Give the data again, word for word.
--- Excerpted records Enclosed Below ---
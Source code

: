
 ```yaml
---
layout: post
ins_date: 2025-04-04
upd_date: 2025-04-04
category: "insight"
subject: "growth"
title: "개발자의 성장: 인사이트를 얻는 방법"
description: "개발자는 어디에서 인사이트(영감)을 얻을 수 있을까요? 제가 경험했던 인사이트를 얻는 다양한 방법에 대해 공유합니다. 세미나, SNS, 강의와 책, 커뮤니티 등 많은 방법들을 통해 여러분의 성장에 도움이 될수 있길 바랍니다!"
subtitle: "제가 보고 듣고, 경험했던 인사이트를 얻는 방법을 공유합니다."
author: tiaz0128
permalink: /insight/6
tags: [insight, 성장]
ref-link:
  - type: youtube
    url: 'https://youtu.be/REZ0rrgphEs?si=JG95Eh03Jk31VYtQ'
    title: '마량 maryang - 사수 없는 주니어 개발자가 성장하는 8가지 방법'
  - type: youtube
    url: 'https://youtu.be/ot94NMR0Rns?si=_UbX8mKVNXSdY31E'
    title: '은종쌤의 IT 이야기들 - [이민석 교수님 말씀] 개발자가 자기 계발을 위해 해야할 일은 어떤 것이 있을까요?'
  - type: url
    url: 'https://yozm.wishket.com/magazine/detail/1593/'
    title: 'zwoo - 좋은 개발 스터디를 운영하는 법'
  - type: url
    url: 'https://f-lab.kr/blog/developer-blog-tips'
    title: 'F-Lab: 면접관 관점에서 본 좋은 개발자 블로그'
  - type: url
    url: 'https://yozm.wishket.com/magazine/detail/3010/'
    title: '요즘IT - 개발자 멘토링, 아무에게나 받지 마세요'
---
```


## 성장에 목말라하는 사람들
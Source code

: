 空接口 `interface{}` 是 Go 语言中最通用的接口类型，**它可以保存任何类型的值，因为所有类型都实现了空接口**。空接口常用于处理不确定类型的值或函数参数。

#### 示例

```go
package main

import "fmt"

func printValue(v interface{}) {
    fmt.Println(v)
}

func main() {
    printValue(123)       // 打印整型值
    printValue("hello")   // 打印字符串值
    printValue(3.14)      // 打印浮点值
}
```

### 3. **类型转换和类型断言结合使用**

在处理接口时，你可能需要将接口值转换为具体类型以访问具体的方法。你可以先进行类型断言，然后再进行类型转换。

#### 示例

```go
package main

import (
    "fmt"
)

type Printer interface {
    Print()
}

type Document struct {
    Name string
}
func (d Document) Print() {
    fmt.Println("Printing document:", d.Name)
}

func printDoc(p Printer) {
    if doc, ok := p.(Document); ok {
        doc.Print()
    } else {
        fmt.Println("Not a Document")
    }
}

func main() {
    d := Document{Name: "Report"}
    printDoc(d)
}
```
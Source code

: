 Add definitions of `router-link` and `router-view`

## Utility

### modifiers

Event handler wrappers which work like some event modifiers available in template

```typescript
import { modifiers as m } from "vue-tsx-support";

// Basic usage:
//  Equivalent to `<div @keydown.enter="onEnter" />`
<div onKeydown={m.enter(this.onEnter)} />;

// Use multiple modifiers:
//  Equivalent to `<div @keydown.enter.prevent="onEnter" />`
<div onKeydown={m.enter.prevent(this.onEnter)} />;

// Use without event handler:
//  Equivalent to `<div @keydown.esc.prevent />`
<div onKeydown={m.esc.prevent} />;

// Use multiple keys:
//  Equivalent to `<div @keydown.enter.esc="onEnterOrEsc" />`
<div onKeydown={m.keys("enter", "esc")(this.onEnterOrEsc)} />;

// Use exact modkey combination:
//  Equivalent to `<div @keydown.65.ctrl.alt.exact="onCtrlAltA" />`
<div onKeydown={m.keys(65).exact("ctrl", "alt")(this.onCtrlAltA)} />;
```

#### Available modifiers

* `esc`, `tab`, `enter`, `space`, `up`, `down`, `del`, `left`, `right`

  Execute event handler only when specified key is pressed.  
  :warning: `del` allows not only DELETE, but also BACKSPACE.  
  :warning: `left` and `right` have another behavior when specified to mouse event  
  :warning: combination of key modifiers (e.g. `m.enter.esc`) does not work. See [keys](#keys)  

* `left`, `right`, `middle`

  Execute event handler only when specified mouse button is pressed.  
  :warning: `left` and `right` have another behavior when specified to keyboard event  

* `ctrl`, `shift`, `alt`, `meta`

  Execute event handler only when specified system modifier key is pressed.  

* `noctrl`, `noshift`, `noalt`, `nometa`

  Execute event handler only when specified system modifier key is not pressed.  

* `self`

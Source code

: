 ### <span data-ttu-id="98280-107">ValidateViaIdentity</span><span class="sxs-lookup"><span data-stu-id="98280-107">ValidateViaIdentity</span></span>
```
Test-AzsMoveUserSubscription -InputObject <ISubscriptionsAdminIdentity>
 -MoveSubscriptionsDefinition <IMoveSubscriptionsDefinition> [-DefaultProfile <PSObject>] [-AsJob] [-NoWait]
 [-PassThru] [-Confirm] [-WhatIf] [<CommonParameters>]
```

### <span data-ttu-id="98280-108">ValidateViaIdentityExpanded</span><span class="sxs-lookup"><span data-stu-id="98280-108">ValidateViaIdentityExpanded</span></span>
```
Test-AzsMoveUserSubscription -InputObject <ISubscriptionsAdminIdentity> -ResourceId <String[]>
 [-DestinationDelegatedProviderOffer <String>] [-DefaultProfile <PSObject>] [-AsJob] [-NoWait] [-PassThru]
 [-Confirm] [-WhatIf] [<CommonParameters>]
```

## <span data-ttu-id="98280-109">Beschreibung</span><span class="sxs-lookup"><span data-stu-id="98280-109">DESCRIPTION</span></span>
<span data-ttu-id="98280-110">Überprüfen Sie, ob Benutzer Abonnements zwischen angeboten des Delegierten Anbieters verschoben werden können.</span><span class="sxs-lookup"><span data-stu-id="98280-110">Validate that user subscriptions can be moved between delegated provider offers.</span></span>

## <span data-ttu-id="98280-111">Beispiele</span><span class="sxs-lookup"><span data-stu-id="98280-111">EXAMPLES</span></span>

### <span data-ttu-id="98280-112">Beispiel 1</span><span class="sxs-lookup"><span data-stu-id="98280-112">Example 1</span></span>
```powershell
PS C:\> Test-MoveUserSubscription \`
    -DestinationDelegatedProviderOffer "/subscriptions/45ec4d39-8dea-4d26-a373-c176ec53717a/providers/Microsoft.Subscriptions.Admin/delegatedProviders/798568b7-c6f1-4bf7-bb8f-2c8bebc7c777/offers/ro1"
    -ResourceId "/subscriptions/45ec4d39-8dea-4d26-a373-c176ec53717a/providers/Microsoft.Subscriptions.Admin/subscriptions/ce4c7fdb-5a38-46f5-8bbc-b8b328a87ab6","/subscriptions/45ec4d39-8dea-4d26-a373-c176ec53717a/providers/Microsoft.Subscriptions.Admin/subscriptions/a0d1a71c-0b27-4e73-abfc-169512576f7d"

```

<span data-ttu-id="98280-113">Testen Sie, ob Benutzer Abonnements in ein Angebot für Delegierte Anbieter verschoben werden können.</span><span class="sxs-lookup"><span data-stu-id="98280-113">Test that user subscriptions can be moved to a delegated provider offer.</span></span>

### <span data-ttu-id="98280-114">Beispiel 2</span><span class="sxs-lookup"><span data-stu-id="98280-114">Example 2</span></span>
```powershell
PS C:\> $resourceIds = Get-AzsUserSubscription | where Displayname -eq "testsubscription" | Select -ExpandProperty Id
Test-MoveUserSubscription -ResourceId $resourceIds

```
--- End of Enclosed Excerpted records ---
### Exercise answer:
Source code

:
 ```yaml
---
layout: post
ins_date: 2025-04-04
upd_date: 2025-04-04
category: "insight"
subject: "growth"
title: "개발자의 성장: 인사이트를 얻는 방법"
description: "개발자는 어디에서 인사이트(영감)을 얻을 수 있을까요? 제가 경험했던 인사이트를 얻는 다양한 방법에 대해 공유합니다. 세미나, SNS, 강의와 책, 커뮤니티 등 많은 방법들을 통해 여러분의 성장에 도움이 될수 있길 바랍니다!"
subtitle: "제가 보고 듣고, 경험했던 인사이트를 얻는 방법을 공유합니다."
author: tiaz0128
permalink: /insight/6
tags: [insight, 성장]
ref-link:
  - type: youtube
    url: 'https://youtu.be/REZ0rrgphEs?si=JG95Eh03Jk31VYtQ'
    title: '마량 maryang - 사수 없는 주니어 개발자가 성장하는 8가지 방법'
  - type: youtube
    url: 'https://youtu.be/ot94NMR0Rns?si=_UbX8mKVNXSdY31E'
    title: '은종쌤의 IT 이야기들 - [이민석 교수님 말씀] 개발자가 자기 계발을 위해 해야할 일은 어떤 것이 있을까요?'
  - type: url
    url: 'https://yozm.wishket.com/magazine/detail/1593/'
    title: 'zwoo - 좋은 개발 스터디를 운영하는 법'
  - type: url
    url: 'https://f-lab.kr/blog/developer-blog-tips'
    title: 'F-Lab: 면접관 관점에서 본 좋은 개발자 블로그'
  - type: url
    url: 'https://yozm.wishket.com/magazine/detail/3010/'
    title: '요즘IT - 개발자 멘토링, 아무에게나 받지 마세요'
---
```


## 성장에 목말라하는 사람들
Source code

: 空接口 `interface{}` 是 Go 语言中最通用的接口类型，**它可以保存任何类型的值，因为所有类型都实现了空接口**。空接口常用于处理不确定类型的值或函数参数。

#### 示例

```go
package main

import "fmt"

func printValue(v interface{}) {
    fmt.Println(v)
}

func main() {
    printValue(123)       // 打印整型值
    printValue("hello")   // 打印字符串值
    printValue(3.14)      // 打印浮点值
}
```

### 3. **类型转换和类型断言结合使用**

在处理接口时，你可能需要将接口值转换为具体类型以访问具体的方法。你可以先进行类型断言，然后再进行类型转换。

#### 示例

```go
package main

import (
    "fmt"
)

type Printer interface {
    Print()
}

type Document struct {
    Name string
}
func (d Document) Print() {
    fmt.Println("Printing document:", d.Name)
}

func printDoc(p Printer) {
    if doc, ok := p.(Document); ok {
        doc.Print()
    } else {
        fmt.Println("Not a Document")
    }
}

func main() {
    d := Document{Name: "Report"}
    printDoc(d)
}
```
Source code

: Add definitions of `router-link` and `router-view`

## Utility

### modifiers

Event handler wrappers which work like some event modifiers available in template

```typescript
import { modifiers as m } from "vue-tsx-support";

// Basic usage:
//  Equivalent to `<div @keydown.enter="onEnter" />`
<div onKeydown={m.enter(this.onEnter)} />;

// Use multiple modifiers:
//  Equivalent to `<div @keydown.enter.prevent="onEnter" />`
<div onKeydown={m.enter.prevent(this.onEnter)} />;

// Use without event handler:
//  Equivalent to `<div @keydown.esc.prevent />`
<div onKeydown={m.esc.prevent} />;

// Use multiple keys:
//  Equivalent to `<div @keydown.enter.esc="onEnterOrEsc" />`
<div onKeydown={m.keys("enter", "esc")(this.onEnterOrEsc)} />;

// Use exact modkey combination:
//  Equivalent to `<div @keydown.65.ctrl.alt.exact="onCtrlAltA" />`
<div onKeydown={m.keys(65).exact("ctrl", "alt")(this.onCtrlAltA)} />;
```

#### Available modifiers

* `esc`, `tab`, `enter`, `space`, `up`, `down`, `del`, `left`, `right`

  Execute event handler only when specified key is pressed.  
  :warning: `del` allows not only DELETE, but also BACKSPACE.  
  :warning: `left` and `right` have another behavior when specified to mouse event  
  :warning: combination of key modifiers (e.g. `m.enter.esc`) does not work. See [keys](#keys)  

* `left`, `right`, `middle`

  Execute event handler only when specified mouse button is pressed.  
  :warning: `left` and `right` have another behavior when specified to keyboard event  

* `ctrl`, `shift`, `alt`, `meta`

  Execute event handler only when specified system modifier key is pressed.  

* `noctrl`, `noshift`, `noalt`, `nometa`

  Execute event handler only when specified system modifier key is not pressed.  

* `self`

Source code

: ### <span data-ttu-id="98280-107">ValidateViaIdentity</span><span class="sxs-lookup"><span data-stu-id="98280-107">ValidateViaIdentity</span></span>
```
Test-AzsMoveUserSubscription -InputObject <ISubscriptionsAdminIdentity>
 -MoveSubscriptionsDefinition <IMoveSubscriptionsDefinition> [-DefaultProfile <PSObject>] [-AsJob] [-NoWait]
 [-PassThru] [-Confirm] [-WhatIf] [<CommonParameters>]
```

### <span data-ttu-id="98280-108">ValidateViaIdentityExpanded</span><span class="sxs-lookup"><span data-stu-id="98280-108">ValidateViaIdentityExpanded</span></span>
```
Test-AzsMoveUserSubscription -InputObject <ISubscriptionsAdminIdentity> -ResourceId <String[]>
 [-DestinationDelegatedProviderOffer <String>] [-DefaultProfile <PSObject>] [-AsJob] [-NoWait] [-PassThru]
 [-Confirm] [-WhatIf] [<CommonParameters>]
```

## <span data-ttu-id="98280-109">Beschreibung</span><span class="sxs-lookup"><span data-stu-id="98280-109">DESCRIPTION</span></span>
<span data-ttu-id="98280-110">Überprüfen Sie, ob Benutzer Abonnements zwischen angeboten des Delegierten Anbieters verschoben werden können.</span><span class="sxs-lookup"><span data-stu-id="98280-110">Validate that user subscriptions can be moved between delegated provider offers.</span></span>

## <span data-ttu-id="98280-111">Beispiele</span><span class="sxs-lookup"><span data-stu-id="98280-111">EXAMPLES</span></span>

### <span data-ttu-id="98280-112">Beispiel 1</span><span class="sxs-lookup"><span data-stu-id="98280-112">Example 1</span></span>
```powershell
PS C:\> Test-MoveUserSubscription \`
    -DestinationDelegatedProviderOffer "/subscriptions/45ec4d39-8dea-4d26-a373-c176ec53717a/providers/Microsoft.Subscriptions.Admin/delegatedProviders/798568b7-c6f1-4bf7-bb8f-2c8bebc7c777/offers/ro1"
    -ResourceId "/subscriptions/45ec4d39-8dea-4d26-a373-c176ec53717a/providers/Microsoft.Subscriptions.Admin/subscriptions/ce4c7fdb-5a38-46f5-8bbc-b8b328a87ab6","/subscriptions/45ec4d39-8dea-4d26-a373-c176ec53717a/providers/Microsoft.Subscriptions.Admin/subscriptions/a0d1a71c-0b27-4e73-abfc-169512576f7d"

```

<span data-ttu-id="98280-113">Testen Sie, ob Benutzer Abonnements in ein Angebot für Delegierte Anbieter verschoben werden können.</span><span class="sxs-lookup"><span data-stu-id="98280-113">Test that user subscriptions can be moved to a delegated provider offer.</span></span>

### <span data-ttu-id="98280-114">Beispiel 2</span><span class="sxs-lookup"><span data-stu-id="98280-114">Example 2</span></span>
```powershell
PS C:\> $resourceIds = Get-AzsUserSubscription | where Displayname -eq "testsubscription" | Select -ExpandProperty Id
Test-MoveUserSubscription -ResourceId $resourceIds

```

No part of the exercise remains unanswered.